|
Combining sartorial
wit with strategies of decomposition and recomposition, English
Over Exposure is an exhibition that will feature the work of Theo
Cowley and Francis Summers in a weekend of performance, video, sound
and improvisational structural analysis.
In his video, sound
and performance works, for example Gavin Beschen (2003) and
Olivier vs. Bogarde (2004), Theo Cowley takes the names
from real-time people (the pro-surfer and the two actors, Laurance
Olivier and Dirk Bogarde) to create studies that are concerned with
the presentation of personality (the defined character) and the
relation of the individual to archetype. Gavin Beschen, in
particular, imagines the young Olivier playing a Californian surfer
in a theatrical mannerist style, complete with stage make-up, wig,
putty nose and heavily rehearsed natural style. The works could
be seen as second-order dramas where the characters will appear
as objects in time, speaking and moving human sculptures, conveying
poetry, literature, music and dance. The methodologies of the two
character actors, as well as that of pro-surfing culture, collide,
with their respective mannerisms, initially at odds, made perversely
indistinguishable by the process of the performance.

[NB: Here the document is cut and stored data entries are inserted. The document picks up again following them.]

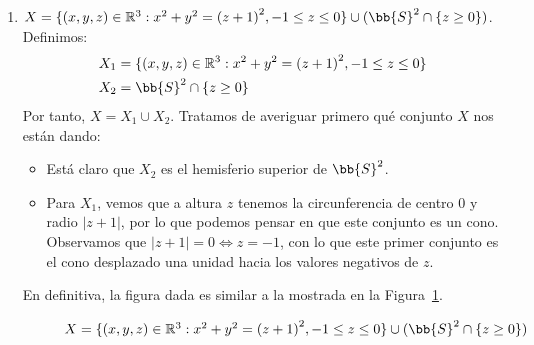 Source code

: \begin{ejercicio}
\begin{enumerate}[label=\alph*)]
\begin{description}
                Además, como $X$ es unión de dos conjuntos arcoconexos con intersección no vacía, tenemos que $X$ es arcoconexo, por lo que $X$ es simplemente conexo.
            \end{description}
        \item $X = \{(x,y,z)\in \mathbb{R}^3 : x^2+y^2 = {(z+1)}^{2}, -1\leq z\leq 0\}\cup (\bb{S}^2 \cap \{z\geq 0\})$.
            Definimos:
            \begin{align*}
                X_1 &= \{(x,y,z)\in \mathbb{R}^3 : x^2+y^2 = {(z+1)}^{2}, -1\leq z\leq 0\} \\
                X_2 &= \bb{S}^2 \cap \{z\geq 0\}
            \end{align*}
            Por tanto, $X = X_1\cup X_2$. Tratamos de averiguar primero qué conjunto $X$ nos están dando:
            \begin{itemize}
                \item Está claro que $X_2$ es el hemisferio superior de ${\bb{S}}^2$.
                \item Para $X_1$, vemos que a altura $z$ tenemos la circunferencia de centro $0$ y radio $|z+1|$, por lo que podemos pensar en que este conjunto es un cono. Observamos que $|z+1| = 0 \Longleftrightarrow z = -1$, con lo que este primer conjunto es el cono desplazado una unidad hacia los valores negativos de $z$.
            \end{itemize}
            En definitiva, la figura dada es similar a la mostrada en la Figura~\ref{fig:conjuntoX_C}.
            \begin{figure}[h]
                \centering
                \caption{$X = \{(x,y,z)\in \mathbb{R}^3 : x^2+y^2 = {(z+1)}^{2}, -1\leq z\leq 0\}\cup (\bb{S}^2 \cap \{z\geq 0\})$}
                \label{fig:conjuntoX_C}
            \end{figure}


\end{enumerate}
\end{ejercicio}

Continuing
this process of structural character analysis and re-orientation
is his OVB (2004), a video, sound and abstract reformulation
of the previous performance, Olivier vs. Bogarde. Staging
the previous works key themes (such as the characters speeches)
as recitals of different texts (in the formalised languages
of skateboarding, Gregorian chanting, and Japanese Noh theatre)
- the result is dialogism of contexts, genres and belief structures
embodied through sets, accents, chants, gestures, poses, moves and
looks. Enabling an out of place sincerity is the key to Cowleys
enterprise. For English Over Exposure Theo Cowley will present
video, performance and sound works further developing these aspects
of his process.
Theo Cowley, born in 1976 in London, studied at School of the
Art Institute of Chicago and Central St. Martins in London. He has
shown performance, video and sound work at Butchershop, Chicago
(2001); Five Years, London (2002), Hoxton Distillery, London (2002),
Victoria Miro, London (2004) Cohabitation Tactile Bosch,
Cardiff (2004) and Darklights Digital Festival, Dublin (2004). He
has collaborated as a videographer, writer and performer with Bock
and Vincenzi Dance Theatre for their project Invisible Dances
(1999 2003), choreographer/director Marisa Zanotti, and performer/theatre
designer Megumi Arimoto for Box, I am Ancient East End
Collaborations, London, Expo Festival, Nottingham (1999). His first
solo exhibition will take place at the Whitechapel Project Space,
London in 2005.
The
installations of Francis Summers attempt to create a split
experiential ground where the acts of collusion (I love this / want
to be / have that) and resistance are interweaved in an oscillating
and psychedelic play. Seductive images and sensorial affect converge
to produce a zone of inverted signals and responses enacted through
a process of intensive micro-editing. Themes of projective identity
and slippages of the self recur in his work, which exists as an
extended investigation of a representation through which we stumble
and slide over identity encountered as various industrially
produced and impermeable surfaces.
For English Over Exposure
Francis Summers will produce a video and installation work
SPIN SPIN SPIN, YES, DONE. BETTER. reworking
footage from the film The Princess Diaries, where a girl
is instructed in the art of femininity, self-betterment and ideological
re-evaluation (from teen group-alienation to adult self-alienation)
in order to assume the helm of a fictional royal lineage. Looking
at the tension between self-respect (remaining true to ones
self) and the entry into social etiquette (the organisation of self
in order to operate) - the work will aim to playfully investigate,
analyse, and disrupt the various language and characters put into
play throughout the films narrative (examples of these structures
are - the girl, the eccentric mother, the absent / dead father,
the Law of the grandmother, the kindly but affirming assistant,
the cheerleader, the Bitch, the Stud, the Real love, the false love
/ misrecognition, the Best friend, the first kiss, the first betrayal,
the circulating logic of origins, the affirmation of identity, the
true identity, the real you discovered).
Francis Summers (b.
1975, Strathroy, Ontario, Canada studied at the Courtauld
Institute of Art and the Royal College of Art) has recently had
solo shows at Hoxton Distillery, London (Undo Unlove,
2004) and City Radio Cars, London (Cease to Exist, 2003)
and participated in the 2003 Rotterdam Foto-Biennial. This year
he has participated in the Echo Park International Film Festival,
Los Angeles, Do Something at Foating ip, Manchester,
and has shown videos at 291, London and Space-twotentwo, London.
He has also curated several exhibitions and experimental events,
including Suicide is Painful at On the Rocks, London
(2003), Animal, Vegetable, Mineral at Hoxton Distillery,
London (2003), and Sexperimental Weekenders at Five
Years, London (2002). He has recently completed an MPhil on the
subject of noise, investigating the possible uses of applying the
logic of feedback to various processes of identity production.